● Task directions
Only lines holding the word "prints" are wanted. Copy them from the listing below.

● Data provided
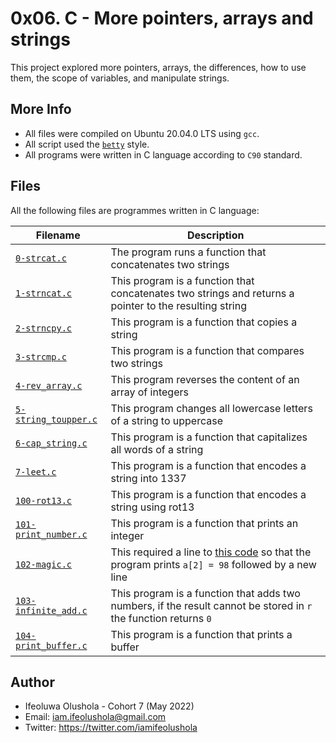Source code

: # 0x06. C - More pointers, arrays and strings

This project explored more pointers, arrays, the differences, how to use them, the scope of variables, and manipulate strings.

## More Info
* All files were compiled on Ubuntu 20.04.0 LTS using `gcc`.
* All script used the [`betty`](https://github.com/holbertonschool/Betty/wiki) style.
* All programs were written in C language according to `C90` standard.

## Files

All the following files are programmes written in C language:

| Filename | Description |
| -------- | ----------- |
| [`0-strcat.c`](./0-strcat.c) | The program runs a function that concatenates two strings |
| [`1-strncat.c`](./1-strncat.c) | This program is a function that concatenates two strings and returns a pointer to the resulting string |
| [`2-strncpy.c`](./2-strncpy.c) | This program is a function that copies a string |
| [`3-strcmp.c`](./3-strcmp.c) | This program is a function that compares two strings |
| [`4-rev_array.c`](./4-rev_array.c) | This program reverses the content of an array of integers |
| [`5-string_toupper.c`](./5-string_toupper.c) | This program changes all lowercase letters of a string to uppercase |
| [`6-cap_string.c`](./6-cap_string.c) | This program is a function that capitalizes all words of a string |
| [`7-leet.c`](./7-leet.c) | This program is a function that encodes a string into 1337 |
| [`100-rot13.c`](./100-rot13) | This program is a function that encodes a string using rot13 |
| [`101-print_number.c`](./101-print_number.c) | This program is a function that prints an integer |
| [`102-magic.c`](./102-magic.c) | This required a line to [this code](https://github.com/holbertonschool/make_magic_happen/blob/master/magic.c) so that the program prints `a[2] = 98` followed by a new line |
| [`103-infinite_add.c`](./103-infinite_add.c) | This program is a function that adds two numbers, if the result cannot be stored in `r` the function returns `0` |
| [`104-print_buffer.c`](./104-print_buffer.c) | This program is a function that prints a buffer |

## Author
* Ifeoluwa Olushola - Cohort 7 (May 2022)
* Email: iam.ifeolushola@gmail.com
* Twitter: https://twitter.com/iamifeolushola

● Result below
| [`101-print_number.c`](./101-print_number.c) | This program is a function that prints an integer |
| [`102-magic.c`](./102-magic.c) | This required a line to [this code](https://github.com/holbertonschool/make_magic_happen/blob/master/magic.c) so that the program prints `a[2] = 98` followed by a new line |
| [`104-print_buffer.c`](./104-print_buffer.c) | This program is a function that prints a buffer |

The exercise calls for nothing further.